## Records supplied
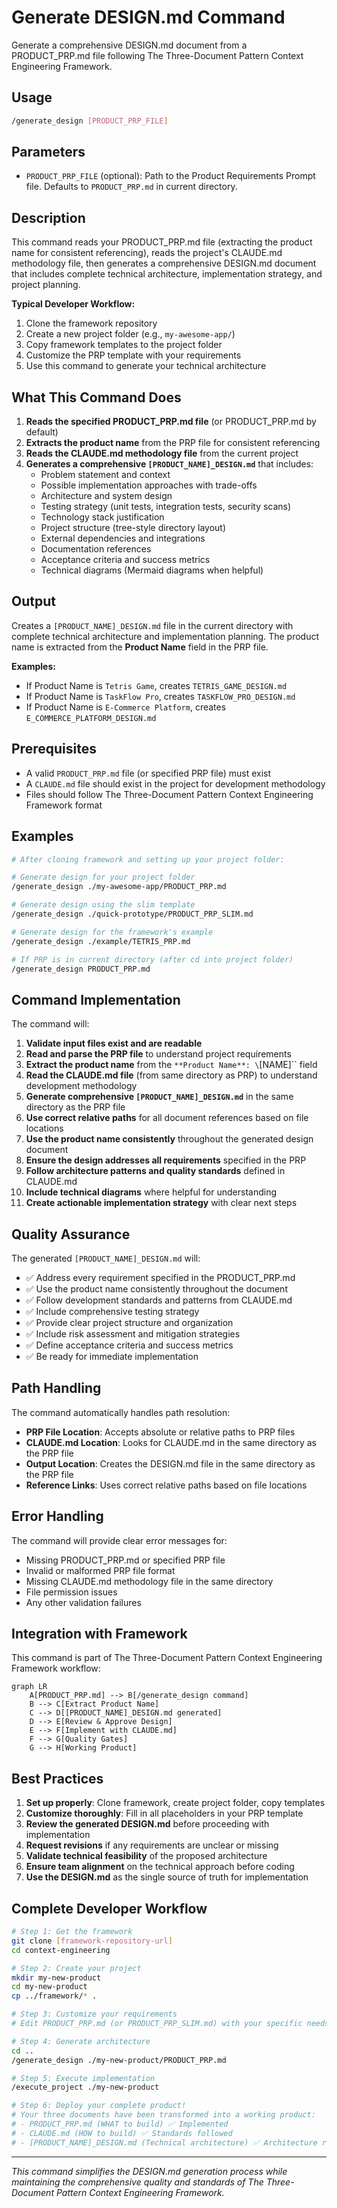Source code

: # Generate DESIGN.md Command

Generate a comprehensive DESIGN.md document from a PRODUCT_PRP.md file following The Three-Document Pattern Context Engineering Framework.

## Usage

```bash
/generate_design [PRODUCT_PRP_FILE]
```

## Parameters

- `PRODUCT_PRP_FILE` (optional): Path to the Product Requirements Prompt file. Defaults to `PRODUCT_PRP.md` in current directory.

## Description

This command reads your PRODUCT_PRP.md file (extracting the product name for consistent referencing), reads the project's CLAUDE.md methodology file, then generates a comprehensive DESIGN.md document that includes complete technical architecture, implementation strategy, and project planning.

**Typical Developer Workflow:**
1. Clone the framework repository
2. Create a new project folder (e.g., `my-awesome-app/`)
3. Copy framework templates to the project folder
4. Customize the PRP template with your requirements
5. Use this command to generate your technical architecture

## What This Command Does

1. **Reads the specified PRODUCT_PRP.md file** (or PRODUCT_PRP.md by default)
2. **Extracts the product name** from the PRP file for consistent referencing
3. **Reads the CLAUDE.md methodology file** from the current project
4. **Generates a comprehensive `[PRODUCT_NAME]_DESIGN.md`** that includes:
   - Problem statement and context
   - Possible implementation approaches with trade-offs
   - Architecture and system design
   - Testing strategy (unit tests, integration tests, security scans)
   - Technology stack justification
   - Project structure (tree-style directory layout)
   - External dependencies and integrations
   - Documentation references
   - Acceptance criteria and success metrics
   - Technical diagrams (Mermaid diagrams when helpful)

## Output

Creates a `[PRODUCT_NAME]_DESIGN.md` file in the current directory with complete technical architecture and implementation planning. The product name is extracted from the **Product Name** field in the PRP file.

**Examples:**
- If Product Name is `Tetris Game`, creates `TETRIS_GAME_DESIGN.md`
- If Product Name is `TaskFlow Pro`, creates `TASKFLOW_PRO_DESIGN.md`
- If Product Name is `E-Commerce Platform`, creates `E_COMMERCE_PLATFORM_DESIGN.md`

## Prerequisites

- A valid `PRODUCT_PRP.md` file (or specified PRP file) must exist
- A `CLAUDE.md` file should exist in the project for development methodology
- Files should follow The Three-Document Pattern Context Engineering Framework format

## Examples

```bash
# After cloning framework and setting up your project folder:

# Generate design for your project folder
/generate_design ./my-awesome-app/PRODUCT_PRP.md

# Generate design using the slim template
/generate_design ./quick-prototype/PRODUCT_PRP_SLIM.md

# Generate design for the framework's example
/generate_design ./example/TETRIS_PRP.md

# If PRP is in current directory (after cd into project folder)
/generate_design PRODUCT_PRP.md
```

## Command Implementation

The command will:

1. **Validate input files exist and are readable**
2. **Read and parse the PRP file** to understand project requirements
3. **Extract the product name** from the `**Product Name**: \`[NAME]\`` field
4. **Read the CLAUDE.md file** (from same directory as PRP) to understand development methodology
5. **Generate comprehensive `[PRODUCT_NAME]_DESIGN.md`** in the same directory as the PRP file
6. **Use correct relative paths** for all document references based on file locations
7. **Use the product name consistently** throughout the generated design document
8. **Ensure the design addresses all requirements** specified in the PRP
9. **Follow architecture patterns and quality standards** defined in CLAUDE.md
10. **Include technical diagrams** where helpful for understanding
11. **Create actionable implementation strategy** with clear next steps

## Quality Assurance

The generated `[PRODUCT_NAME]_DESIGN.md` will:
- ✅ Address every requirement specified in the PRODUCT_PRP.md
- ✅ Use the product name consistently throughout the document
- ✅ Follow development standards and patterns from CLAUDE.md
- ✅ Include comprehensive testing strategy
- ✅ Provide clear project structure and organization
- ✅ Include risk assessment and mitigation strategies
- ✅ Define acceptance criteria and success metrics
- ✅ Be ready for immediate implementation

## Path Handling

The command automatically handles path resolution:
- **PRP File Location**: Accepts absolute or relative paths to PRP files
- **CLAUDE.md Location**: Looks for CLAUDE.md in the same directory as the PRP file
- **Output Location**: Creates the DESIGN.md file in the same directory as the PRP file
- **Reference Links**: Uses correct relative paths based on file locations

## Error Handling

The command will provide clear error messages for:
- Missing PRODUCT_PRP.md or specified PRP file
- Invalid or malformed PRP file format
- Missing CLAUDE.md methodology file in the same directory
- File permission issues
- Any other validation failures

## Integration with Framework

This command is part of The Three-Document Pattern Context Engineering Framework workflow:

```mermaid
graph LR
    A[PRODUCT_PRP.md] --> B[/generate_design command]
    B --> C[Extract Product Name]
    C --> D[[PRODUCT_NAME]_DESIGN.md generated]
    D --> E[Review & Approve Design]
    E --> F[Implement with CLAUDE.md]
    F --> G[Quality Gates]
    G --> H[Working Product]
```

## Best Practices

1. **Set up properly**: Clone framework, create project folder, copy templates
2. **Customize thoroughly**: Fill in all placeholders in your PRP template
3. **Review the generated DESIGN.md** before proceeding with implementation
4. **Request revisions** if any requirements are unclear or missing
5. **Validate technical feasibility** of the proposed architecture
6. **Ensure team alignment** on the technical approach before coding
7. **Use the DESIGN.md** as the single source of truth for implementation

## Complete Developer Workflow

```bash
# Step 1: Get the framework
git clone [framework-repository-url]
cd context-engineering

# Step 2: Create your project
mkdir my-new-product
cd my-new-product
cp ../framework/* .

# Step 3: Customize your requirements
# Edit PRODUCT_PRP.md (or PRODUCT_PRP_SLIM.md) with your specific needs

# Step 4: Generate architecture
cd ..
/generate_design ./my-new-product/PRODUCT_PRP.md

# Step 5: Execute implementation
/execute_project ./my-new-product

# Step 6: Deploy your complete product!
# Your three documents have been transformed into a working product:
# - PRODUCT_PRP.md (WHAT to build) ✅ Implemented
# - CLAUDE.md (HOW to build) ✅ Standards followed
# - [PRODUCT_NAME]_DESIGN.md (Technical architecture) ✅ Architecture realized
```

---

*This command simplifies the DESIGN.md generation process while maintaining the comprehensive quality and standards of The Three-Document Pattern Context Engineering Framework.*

## Problem statement
Would you reproduce, exactly and with nothing added, every line from the beginning of the entries above through the line that contains "## Parameters", both included, leaving out the pictures?

## Exercise output
Source code

: # Generate DESIGN.md Command

Generate a comprehensive DESIGN.md document from a PRODUCT_PRP.md file following The Three-Document Pattern Context Engineering Framework.

## Usage

```bash
/generate_design [PRODUCT_PRP_FILE]
```

## Parameters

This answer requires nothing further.